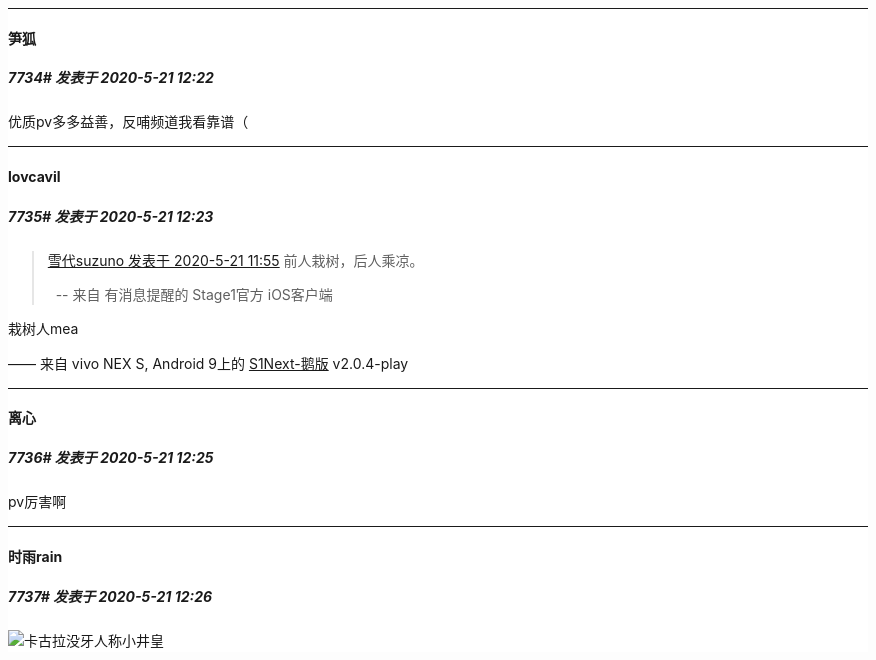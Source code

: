 


-----

####  笋狐  
##### 7734#       发表于 2020-5-21 12:22




优质pv多多益善，反哺频道我看靠谱（







-----

####  lovcavil  
##### 7735#       发表于 2020-5-21 12:23



<blockquote><a href="httphttps://bbs.saraba1st.com/2b/forum.php?mod=redirect&amp;goto=findpost&amp;pid=47499832&amp;ptid=1929631" target="_blank">雪代suzuno 发表于 2020-5-21 11:55</a>
前人栽树，后人乘凉。

  -- 来自 有消息提醒的 Stage1官方 iOS客户端</blockquote>
栽树人mea

—— 来自 vivo NEX S, Android 9上的 [S1Next-鹅版](https://github.com/ykrank/S1-Next/releases) v2.0.4-play







-----

####  离心  
##### 7736#       发表于 2020-5-21 12:25




pv厉害啊







-----

####  时雨rain  
##### 7737#       发表于 2020-5-21 12:26



<img src="https://static.saraba1st.com/image/smiley/face2017/034.png" referrerpolicy="no-referrer">卡古拉没牙人称小井皇


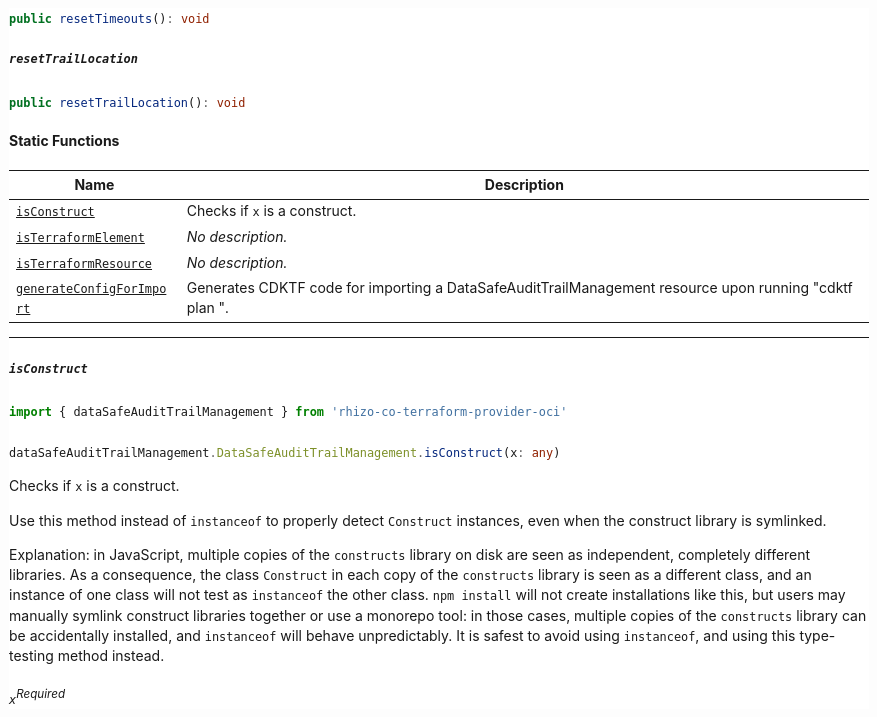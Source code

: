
 ```typescript
public resetTimeouts(): void
```

##### `resetTrailLocation` <a name="resetTrailLocation" id="rhizo-co-terraform-provider-oci.dataSafeAuditTrailManagement.DataSafeAuditTrailManagement.resetTrailLocation"></a>

```typescript
public resetTrailLocation(): void
```

#### Static Functions <a name="Static Functions" id="Static Functions"></a>

| **Name** | **Description** |
| --- | --- |
| <code><a href="#rhizo-co-terraform-provider-oci.dataSafeAuditTrailManagement.DataSafeAuditTrailManagement.isConstruct">isConstruct</a></code> | Checks if `x` is a construct. |
| <code><a href="#rhizo-co-terraform-provider-oci.dataSafeAuditTrailManagement.DataSafeAuditTrailManagement.isTerraformElement">isTerraformElement</a></code> | *No description.* |
| <code><a href="#rhizo-co-terraform-provider-oci.dataSafeAuditTrailManagement.DataSafeAuditTrailManagement.isTerraformResource">isTerraformResource</a></code> | *No description.* |
| <code><a href="#rhizo-co-terraform-provider-oci.dataSafeAuditTrailManagement.DataSafeAuditTrailManagement.generateConfigForImport">generateConfigForImport</a></code> | Generates CDKTF code for importing a DataSafeAuditTrailManagement resource upon running "cdktf plan <stack-name>". |

---

##### `isConstruct` <a name="isConstruct" id="rhizo-co-terraform-provider-oci.dataSafeAuditTrailManagement.DataSafeAuditTrailManagement.isConstruct"></a>

```typescript
import { dataSafeAuditTrailManagement } from 'rhizo-co-terraform-provider-oci'

dataSafeAuditTrailManagement.DataSafeAuditTrailManagement.isConstruct(x: any)
```

Checks if `x` is a construct.

Use this method instead of `instanceof` to properly detect `Construct`
instances, even when the construct library is symlinked.

Explanation: in JavaScript, multiple copies of the `constructs` library on
disk are seen as independent, completely different libraries. As a
consequence, the class `Construct` in each copy of the `constructs` library
is seen as a different class, and an instance of one class will not test as
`instanceof` the other class. `npm install` will not create installations
like this, but users may manually symlink construct libraries together or
use a monorepo tool: in those cases, multiple copies of the `constructs`
library can be accidentally installed, and `instanceof` will behave
unpredictably. It is safest to avoid using `instanceof`, and using
this type-testing method instead.

###### `x`<sup>Required</sup> <a name="x" id="rhizo-co-terraform-provider-oci.dataSafeAuditTrailManagement.DataSafeAuditTrailManagement.isConstruct.parameter.x"></a>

◇ ◇ ◇

> YOUR INSTRUCTIONS:
Bring together each line above where the string "copies" turns up.

> RESULT FOR THIS TASK:
Explanation: in JavaScript, multiple copies of the `constructs` library on
use a monorepo tool: in those cases, multiple copies of the `constructs`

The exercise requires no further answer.